▶ [ABOUT THIS TASK] From the first line to the last, return the data exactly, with no pictures.

ENTRIES SHOWN START

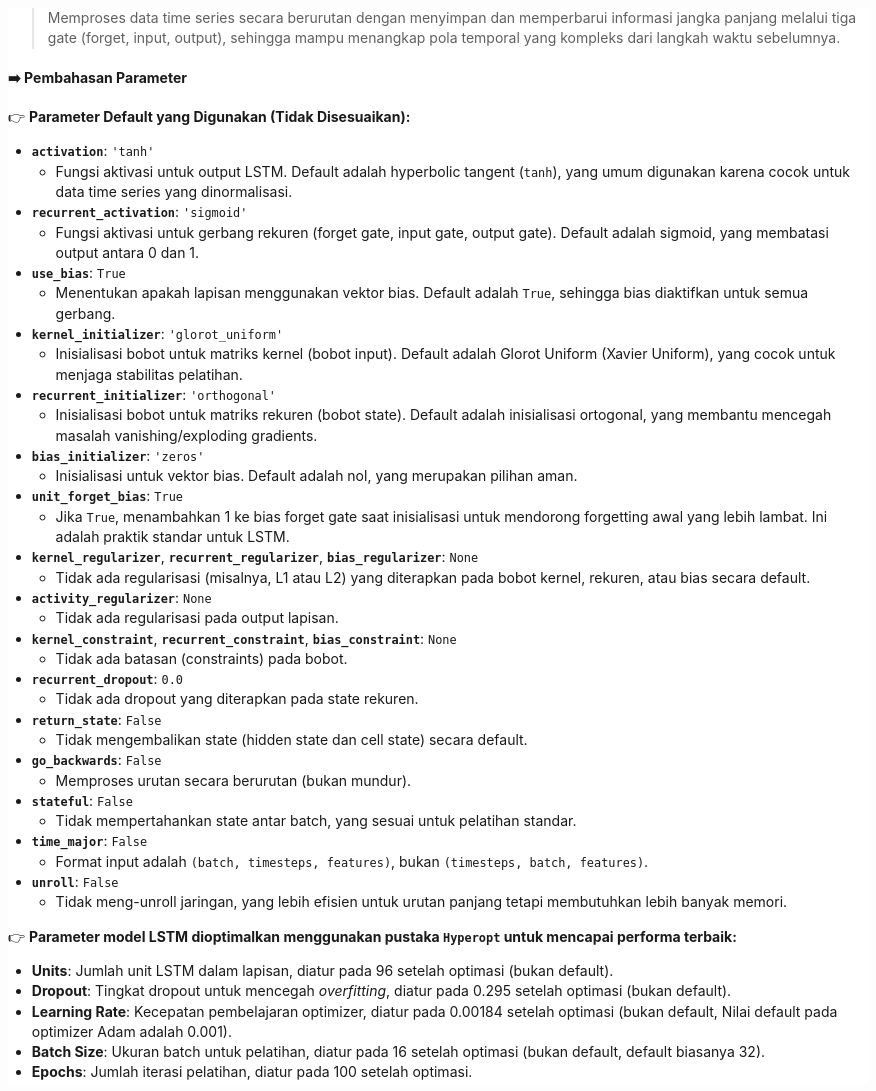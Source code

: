 > Memproses data time series secara berurutan dengan menyimpan dan memperbarui informasi jangka panjang melalui tiga gate (forget, input, output), sehingga mampu menangkap pola temporal yang kompleks dari langkah waktu sebelumnya.

#### ➡️ Pembahasan Parameter
	
👉 **Parameter Default yang Digunakan (Tidak Disesuaikan):**
- **`activation`**: `'tanh'`
  - Fungsi aktivasi untuk output LSTM. Default adalah hyperbolic tangent (`tanh`), yang umum digunakan karena cocok untuk data time series yang dinormalisasi.
- **`recurrent_activation`**: `'sigmoid'`
  - Fungsi aktivasi untuk gerbang rekuren (forget gate, input gate, output gate). Default adalah sigmoid, yang membatasi output antara 0 dan 1.
- **`use_bias`**: `True`
  - Menentukan apakah lapisan menggunakan vektor bias. Default adalah `True`, sehingga bias diaktifkan untuk semua gerbang.
- **`kernel_initializer`**: `'glorot_uniform'`
  - Inisialisasi bobot untuk matriks kernel (bobot input). Default adalah Glorot Uniform (Xavier Uniform), yang cocok untuk menjaga stabilitas pelatihan.
- **`recurrent_initializer`**: `'orthogonal'`
  - Inisialisasi bobot untuk matriks rekuren (bobot state). Default adalah inisialisasi ortogonal, yang membantu mencegah masalah vanishing/exploding gradients.
- **`bias_initializer`**: `'zeros'`
  - Inisialisasi untuk vektor bias. Default adalah nol, yang merupakan pilihan aman.
- **`unit_forget_bias`**: `True`
  - Jika `True`, menambahkan 1 ke bias forget gate saat inisialisasi untuk mendorong forgetting awal yang lebih lambat. Ini adalah praktik standar untuk LSTM.
- **`kernel_regularizer`**, **`recurrent_regularizer`**, **`bias_regularizer`**: `None`
  - Tidak ada regularisasi (misalnya, L1 atau L2) yang diterapkan pada bobot kernel, rekuren, atau bias secara default.
- **`activity_regularizer`**: `None`
  - Tidak ada regularisasi pada output lapisan.
- **`kernel_constraint`**, **`recurrent_constraint`**, **`bias_constraint`**: `None`
  - Tidak ada batasan (constraints) pada bobot.
- **`recurrent_dropout`**: `0.0`
  - Tidak ada dropout yang diterapkan pada state rekuren.
- **`return_state`**: `False`
  - Tidak mengembalikan state (hidden state dan cell state) secara default.
- **`go_backwards`**: `False`
  - Memproses urutan secara berurutan (bukan mundur).
- **`stateful`**: `False`
  - Tidak mempertahankan state antar batch, yang sesuai untuk pelatihan standar.
- **`time_major`**: `False`
  - Format input adalah `(batch, timesteps, features)`, bukan `(timesteps, batch, features)`.
- **`unroll`**: `False`
  - Tidak meng-unroll jaringan, yang lebih efisien untuk urutan panjang tetapi membutuhkan lebih banyak memori.

👉 **Parameter model LSTM dioptimalkan menggunakan pustaka `Hyperopt` untuk mencapai performa terbaik:**
- **Units**: Jumlah unit LSTM dalam lapisan, diatur pada 96 setelah optimasi (bukan default).
- **Dropout**: Tingkat dropout untuk mencegah *overfitting*, diatur pada 0.295 setelah optimasi (bukan default).
- **Learning Rate**: Kecepatan pembelajaran optimizer, diatur pada 0.00184 setelah optimasi (bukan default, Nilai default pada  optimizer  Adam adalah  0.001).
- **Batch Size**: Ukuran batch untuk pelatihan, diatur pada 16 setelah optimasi (bukan default, default biasanya 32).
- **Epochs**: Jumlah iterasi pelatihan, diatur pada 100 setelah optimasi.
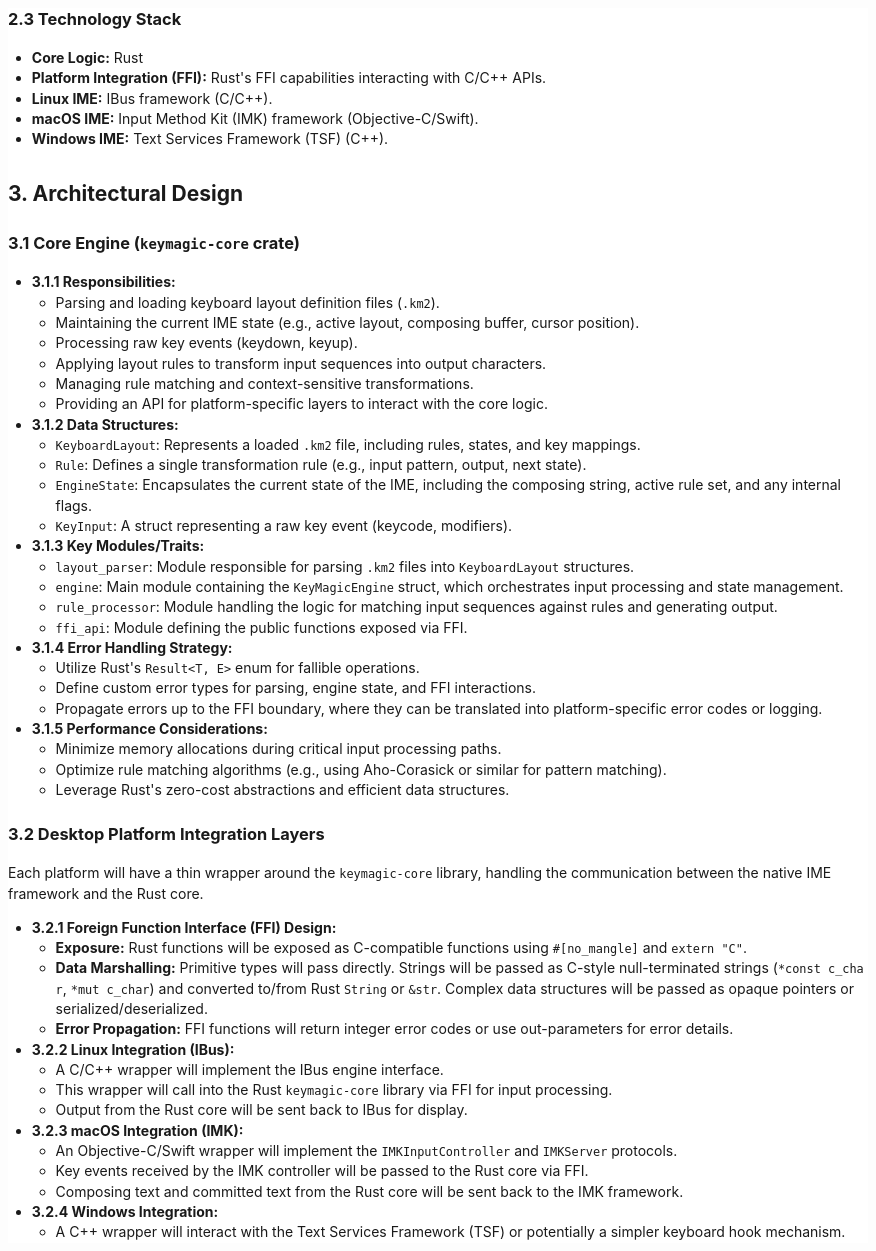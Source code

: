### 2.3 Technology Stack
*   **Core Logic:** Rust
*   **Platform Integration (FFI):** Rust's FFI capabilities interacting with C/C++ APIs.
*   **Linux IME:** IBus framework (C/C++).
*   **macOS IME:** Input Method Kit (IMK) framework (Objective-C/Swift).
*   **Windows IME:** Text Services Framework (TSF) (C++).

## 3. Architectural Design
### 3.1 Core Engine (`keymagic-core` crate)
*   **3.1.1 Responsibilities:**
    *   Parsing and loading keyboard layout definition files (`.km2`).
    *   Maintaining the current IME state (e.g., active layout, composing buffer, cursor position).
    *   Processing raw key events (keydown, keyup).
    *   Applying layout rules to transform input sequences into output characters.
    *   Managing rule matching and context-sensitive transformations.
    *   Providing an API for platform-specific layers to interact with the core logic.
*   **3.1.2 Data Structures:**
    *   `KeyboardLayout`: Represents a loaded `.km2` file, including rules, states, and key mappings.
    *   `Rule`: Defines a single transformation rule (e.g., input pattern, output, next state).
    *   `EngineState`: Encapsulates the current state of the IME, including the composing string, active rule set, and any internal flags.
    *   `KeyInput`: A struct representing a raw key event (keycode, modifiers).
*   **3.1.3 Key Modules/Traits:**
    *   `layout_parser`: Module responsible for parsing `.km2` files into `KeyboardLayout` structures.
    *   `engine`: Main module containing the `KeyMagicEngine` struct, which orchestrates input processing and state management.
    *   `rule_processor`: Module handling the logic for matching input sequences against rules and generating output.
    *   `ffi_api`: Module defining the public functions exposed via FFI.
*   **3.1.4 Error Handling Strategy:**
    *   Utilize Rust's `Result<T, E>` enum for fallible operations.
    *   Define custom error types for parsing, engine state, and FFI interactions.
    *   Propagate errors up to the FFI boundary, where they can be translated into platform-specific error codes or logging.
*   **3.1.5 Performance Considerations:**
    *   Minimize memory allocations during critical input processing paths.
    *   Optimize rule matching algorithms (e.g., using Aho-Corasick or similar for pattern matching).
    *   Leverage Rust's zero-cost abstractions and efficient data structures.

### 3.2 Desktop Platform Integration Layers
Each platform will have a thin wrapper around the `keymagic-core` library, handling the communication between the native IME framework and the Rust core.
*   **3.2.1 Foreign Function Interface (FFI) Design:**
    *   **Exposure:** Rust functions will be exposed as C-compatible functions using `#[no_mangle]` and `extern "C"`.
    *   **Data Marshalling:** Primitive types will pass directly. Strings will be passed as C-style null-terminated strings (`*const c_char`, `*mut c_char`) and converted to/from Rust `String` or `&str`. Complex data structures will be passed as opaque pointers or serialized/deserialized.
    *   **Error Propagation:** FFI functions will return integer error codes or use out-parameters for error details.
*   **3.2.2 Linux Integration (IBus):**
    *   A C/C++ wrapper will implement the IBus engine interface.
    *   This wrapper will call into the Rust `keymagic-core` library via FFI for input processing.
    *   Output from the Rust core will be sent back to IBus for display.
*   **3.2.3 macOS Integration (IMK):**
    *   An Objective-C/Swift wrapper will implement the `IMKInputController` and `IMKServer` protocols.
    *   Key events received by the IMK controller will be passed to the Rust core via FFI.
    *   Composing text and committed text from the Rust core will be sent back to the IMK framework.
*   **3.2.4 Windows Integration:**
    *   A C++ wrapper will interact with the Text Services Framework (TSF) or potentially a simpler keyboard hook mechanism.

ENTRIES SHOWN END

▶ [ANSWER FOR THIS EXERCISE]
Source code

: > Memproses data time series secara berurutan dengan menyimpan dan memperbarui informasi jangka panjang melalui tiga gate (forget, input, output), sehingga mampu menangkap pola temporal yang kompleks dari langkah waktu sebelumnya.

#### ➡️ Pembahasan Parameter
	
👉 **Parameter Default yang Digunakan (Tidak Disesuaikan):**
- **`activation`**: `'tanh'`
  - Fungsi aktivasi untuk output LSTM. Default adalah hyperbolic tangent (`tanh`), yang umum digunakan karena cocok untuk data time series yang dinormalisasi.
- **`recurrent_activation`**: `'sigmoid'`
  - Fungsi aktivasi untuk gerbang rekuren (forget gate, input gate, output gate). Default adalah sigmoid, yang membatasi output antara 0 dan 1.
- **`use_bias`**: `True`
  - Menentukan apakah lapisan menggunakan vektor bias. Default adalah `True`, sehingga bias diaktifkan untuk semua gerbang.
- **`kernel_initializer`**: `'glorot_uniform'`
  - Inisialisasi bobot untuk matriks kernel (bobot input). Default adalah Glorot Uniform (Xavier Uniform), yang cocok untuk menjaga stabilitas pelatihan.
- **`recurrent_initializer`**: `'orthogonal'`
  - Inisialisasi bobot untuk matriks rekuren (bobot state). Default adalah inisialisasi ortogonal, yang membantu mencegah masalah vanishing/exploding gradients.
- **`bias_initializer`**: `'zeros'`
  - Inisialisasi untuk vektor bias. Default adalah nol, yang merupakan pilihan aman.
- **`unit_forget_bias`**: `True`
  - Jika `True`, menambahkan 1 ke bias forget gate saat inisialisasi untuk mendorong forgetting awal yang lebih lambat. Ini adalah praktik standar untuk LSTM.
- **`kernel_regularizer`**, **`recurrent_regularizer`**, **`bias_regularizer`**: `None`
  - Tidak ada regularisasi (misalnya, L1 atau L2) yang diterapkan pada bobot kernel, rekuren, atau bias secara default.
- **`activity_regularizer`**: `None`
  - Tidak ada regularisasi pada output lapisan.
- **`kernel_constraint`**, **`recurrent_constraint`**, **`bias_constraint`**: `None`
  - Tidak ada batasan (constraints) pada bobot.
- **`recurrent_dropout`**: `0.0`
  - Tidak ada dropout yang diterapkan pada state rekuren.
- **`return_state`**: `False`
  - Tidak mengembalikan state (hidden state dan cell state) secara default.
- **`go_backwards`**: `False`
  - Memproses urutan secara berurutan (bukan mundur).
- **`stateful`**: `False`
  - Tidak mempertahankan state antar batch, yang sesuai untuk pelatihan standar.
- **`time_major`**: `False`
  - Format input adalah `(batch, timesteps, features)`, bukan `(timesteps, batch, features)`.
- **`unroll`**: `False`
  - Tidak meng-unroll jaringan, yang lebih efisien untuk urutan panjang tetapi membutuhkan lebih banyak memori.

👉 **Parameter model LSTM dioptimalkan menggunakan pustaka `Hyperopt` untuk mencapai performa terbaik:**
- **Units**: Jumlah unit LSTM dalam lapisan, diatur pada 96 setelah optimasi (bukan default).
- **Dropout**: Tingkat dropout untuk mencegah *overfitting*, diatur pada 0.295 setelah optimasi (bukan default).
- **Learning Rate**: Kecepatan pembelajaran optimizer, diatur pada 0.00184 setelah optimasi (bukan default, Nilai default pada  optimizer  Adam adalah  0.001).
- **Batch Size**: Ukuran batch untuk pelatihan, diatur pada 16 setelah optimasi (bukan default, default biasanya 32).
- **Epochs**: Jumlah iterasi pelatihan, diatur pada 100 setelah optimasi.
Source code

:### 2.3 Technology Stack
*   **Core Logic:** Rust
*   **Platform Integration (FFI):** Rust's FFI capabilities interacting with C/C++ APIs.
*   **Linux IME:** IBus framework (C/C++).
*   **macOS IME:** Input Method Kit (IMK) framework (Objective-C/Swift).
*   **Windows IME:** Text Services Framework (TSF) (C++).

## 3. Architectural Design
### 3.1 Core Engine (`keymagic-core` crate)
*   **3.1.1 Responsibilities:**
    *   Parsing and loading keyboard layout definition files (`.km2`).
    *   Maintaining the current IME state (e.g., active layout, composing buffer, cursor position).
    *   Processing raw key events (keydown, keyup).
    *   Applying layout rules to transform input sequences into output characters.
    *   Managing rule matching and context-sensitive transformations.
    *   Providing an API for platform-specific layers to interact with the core logic.
*   **3.1.2 Data Structures:**
    *   `KeyboardLayout`: Represents a loaded `.km2` file, including rules, states, and key mappings.
    *   `Rule`: Defines a single transformation rule (e.g., input pattern, output, next state).
    *   `EngineState`: Encapsulates the current state of the IME, including the composing string, active rule set, and any internal flags.
    *   `KeyInput`: A struct representing a raw key event (keycode, modifiers).
*   **3.1.3 Key Modules/Traits:**
    *   `layout_parser`: Module responsible for parsing `.km2` files into `KeyboardLayout` structures.
    *   `engine`: Main module containing the `KeyMagicEngine` struct, which orchestrates input processing and state management.
    *   `rule_processor`: Module handling the logic for matching input sequences against rules and generating output.
    *   `ffi_api`: Module defining the public functions exposed via FFI.
*   **3.1.4 Error Handling Strategy:**
    *   Utilize Rust's `Result<T, E>` enum for fallible operations.
    *   Define custom error types for parsing, engine state, and FFI interactions.
    *   Propagate errors up to the FFI boundary, where they can be translated into platform-specific error codes or logging.
*   **3.1.5 Performance Considerations:**
    *   Minimize memory allocations during critical input processing paths.
    *   Optimize rule matching algorithms (e.g., using Aho-Corasick or similar for pattern matching).
    *   Leverage Rust's zero-cost abstractions and efficient data structures.

### 3.2 Desktop Platform Integration Layers
Each platform will have a thin wrapper around the `keymagic-core` library, handling the communication between the native IME framework and the Rust core.
*   **3.2.1 Foreign Function Interface (FFI) Design:**
    *   **Exposure:** Rust functions will be exposed as C-compatible functions using `#[no_mangle]` and `extern "C"`.
    *   **Data Marshalling:** Primitive types will pass directly. Strings will be passed as C-style null-terminated strings (`*const c_char`, `*mut c_char`) and converted to/from Rust `String` or `&str`. Complex data structures will be passed as opaque pointers or serialized/deserialized.
    *   **Error Propagation:** FFI functions will return integer error codes or use out-parameters for error details.
*   **3.2.2 Linux Integration (IBus):**
    *   A C/C++ wrapper will implement the IBus engine interface.
    *   This wrapper will call into the Rust `keymagic-core` library via FFI for input processing.
    *   Output from the Rust core will be sent back to IBus for display.
*   **3.2.3 macOS Integration (IMK):**
    *   An Objective-C/Swift wrapper will implement the `IMKInputController` and `IMKServer` protocols.
    *   Key events received by the IMK controller will be passed to the Rust core via FFI.
    *   Composing text and committed text from the Rust core will be sent back to the IMK framework.
*   **3.2.4 Windows Integration:**
    *   A C++ wrapper will interact with the Text Services Framework (TSF) or potentially a simpler keyboard hook mechanism.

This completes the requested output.